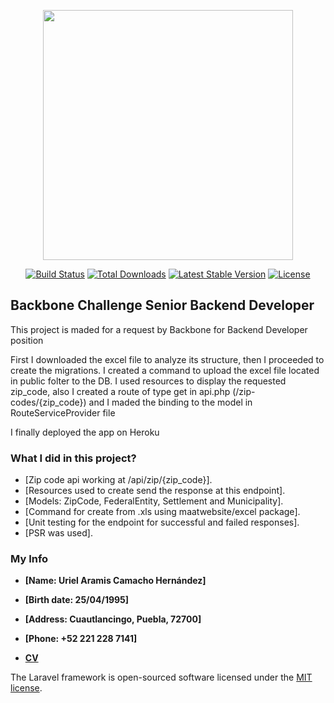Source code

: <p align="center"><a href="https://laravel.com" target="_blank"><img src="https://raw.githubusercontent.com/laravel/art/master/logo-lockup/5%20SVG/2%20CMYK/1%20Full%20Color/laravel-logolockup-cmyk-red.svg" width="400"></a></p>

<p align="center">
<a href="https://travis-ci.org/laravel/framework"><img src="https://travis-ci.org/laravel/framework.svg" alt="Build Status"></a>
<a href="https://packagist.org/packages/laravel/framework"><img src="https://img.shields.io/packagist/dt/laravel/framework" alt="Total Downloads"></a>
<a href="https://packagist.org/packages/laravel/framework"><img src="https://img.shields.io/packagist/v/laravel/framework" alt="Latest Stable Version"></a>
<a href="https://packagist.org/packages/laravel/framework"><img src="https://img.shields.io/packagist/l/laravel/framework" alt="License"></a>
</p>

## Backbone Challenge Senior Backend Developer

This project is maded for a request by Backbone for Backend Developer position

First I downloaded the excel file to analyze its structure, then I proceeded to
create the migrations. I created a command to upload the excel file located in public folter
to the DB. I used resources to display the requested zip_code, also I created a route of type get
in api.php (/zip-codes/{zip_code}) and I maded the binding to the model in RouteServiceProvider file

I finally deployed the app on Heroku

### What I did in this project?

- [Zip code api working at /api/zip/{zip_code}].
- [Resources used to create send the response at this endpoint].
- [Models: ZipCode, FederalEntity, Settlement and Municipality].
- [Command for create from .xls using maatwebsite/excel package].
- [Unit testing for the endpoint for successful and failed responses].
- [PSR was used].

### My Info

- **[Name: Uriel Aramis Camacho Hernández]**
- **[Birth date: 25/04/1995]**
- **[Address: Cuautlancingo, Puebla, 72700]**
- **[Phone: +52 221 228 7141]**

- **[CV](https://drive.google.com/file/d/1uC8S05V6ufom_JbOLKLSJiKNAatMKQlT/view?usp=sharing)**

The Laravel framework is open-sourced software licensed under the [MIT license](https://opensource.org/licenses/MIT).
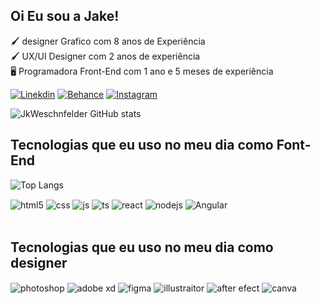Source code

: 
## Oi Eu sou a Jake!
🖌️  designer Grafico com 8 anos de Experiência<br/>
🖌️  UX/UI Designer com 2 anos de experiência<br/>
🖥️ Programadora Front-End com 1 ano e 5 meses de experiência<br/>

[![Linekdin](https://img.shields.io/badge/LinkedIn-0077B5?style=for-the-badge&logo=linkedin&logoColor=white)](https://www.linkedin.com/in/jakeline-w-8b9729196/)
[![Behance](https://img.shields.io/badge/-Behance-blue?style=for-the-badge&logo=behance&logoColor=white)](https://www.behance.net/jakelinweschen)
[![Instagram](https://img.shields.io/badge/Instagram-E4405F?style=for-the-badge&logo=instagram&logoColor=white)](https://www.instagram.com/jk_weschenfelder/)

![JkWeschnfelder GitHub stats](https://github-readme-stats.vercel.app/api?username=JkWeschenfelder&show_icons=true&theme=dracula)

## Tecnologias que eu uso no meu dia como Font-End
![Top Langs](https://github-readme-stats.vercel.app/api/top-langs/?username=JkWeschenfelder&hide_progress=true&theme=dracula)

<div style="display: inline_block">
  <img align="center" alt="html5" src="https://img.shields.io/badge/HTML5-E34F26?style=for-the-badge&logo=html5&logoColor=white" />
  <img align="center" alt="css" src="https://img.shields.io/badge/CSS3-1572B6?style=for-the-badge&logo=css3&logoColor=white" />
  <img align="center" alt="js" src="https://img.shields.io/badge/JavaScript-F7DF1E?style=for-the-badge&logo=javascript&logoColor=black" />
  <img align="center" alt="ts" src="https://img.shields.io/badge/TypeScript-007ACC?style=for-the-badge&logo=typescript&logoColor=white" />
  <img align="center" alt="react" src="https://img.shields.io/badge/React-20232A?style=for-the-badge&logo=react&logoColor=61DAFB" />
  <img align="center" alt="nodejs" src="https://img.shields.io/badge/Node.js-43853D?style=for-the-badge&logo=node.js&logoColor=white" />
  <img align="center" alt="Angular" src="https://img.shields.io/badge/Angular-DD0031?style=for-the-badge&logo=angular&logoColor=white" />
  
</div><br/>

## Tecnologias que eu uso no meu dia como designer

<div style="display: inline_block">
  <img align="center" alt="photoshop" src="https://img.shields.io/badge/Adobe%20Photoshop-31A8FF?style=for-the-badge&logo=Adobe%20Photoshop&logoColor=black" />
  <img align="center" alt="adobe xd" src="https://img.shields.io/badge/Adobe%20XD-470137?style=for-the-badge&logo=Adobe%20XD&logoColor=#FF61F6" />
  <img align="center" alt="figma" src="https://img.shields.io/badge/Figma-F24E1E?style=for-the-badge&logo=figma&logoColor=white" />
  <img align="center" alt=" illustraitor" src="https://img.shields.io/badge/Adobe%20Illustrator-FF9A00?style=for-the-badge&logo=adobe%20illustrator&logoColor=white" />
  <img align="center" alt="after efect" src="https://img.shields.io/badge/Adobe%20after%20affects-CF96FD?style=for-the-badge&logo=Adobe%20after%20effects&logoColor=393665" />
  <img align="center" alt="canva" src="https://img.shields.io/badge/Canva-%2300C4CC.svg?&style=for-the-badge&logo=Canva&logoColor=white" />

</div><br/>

▶ _What you are asked to do_: Your copy should hold the lines from the one with "This project is" up to and including the one with "meses de experiência<br/>", exactly as in the data above, and no pictures.

▶ _Answer space_:
This project is maded for a request by Backbone for Backend Developer position

First I downloaded the excel file to analyze its structure, then I proceeded to
create the migrations. I created a command to upload the excel file located in public folter
to the DB. I used resources to display the requested zip_code, also I created a route of type get
in api.php (/zip-codes/{zip_code}) and I maded the binding to the model in RouteServiceProvider file

I finally deployed the app on Heroku

### What I did in this project?

- [Zip code api working at /api/zip/{zip_code}].
- [Resources used to create send the response at this endpoint].
- [Models: ZipCode, FederalEntity, Settlement and Municipality].
- [Command for create from .xls using maatwebsite/excel package].
- [Unit testing for the endpoint for successful and failed responses].
- [PSR was used].

### My Info

- **[Name: Uriel Aramis Camacho Hernández]**
- **[Birth date: 25/04/1995]**
- **[Address: Cuautlancingo, Puebla, 72700]**
- **[Phone: +52 221 228 7141]**

- **[CV](https://drive.google.com/file/d/1uC8S05V6ufom_JbOLKLSJiKNAatMKQlT/view?usp=sharing)**

The Laravel framework is open-sourced software licensed under the [MIT license](https://opensource.org/licenses/MIT).
Source code

: 
## Oi Eu sou a Jake!
🖌️  designer Grafico com 8 anos de Experiência<br/>
🖌️  UX/UI Designer com 2 anos de experiência<br/>
🖥️ Programadora Front-End com 1 ano e 5 meses de experiência<br/>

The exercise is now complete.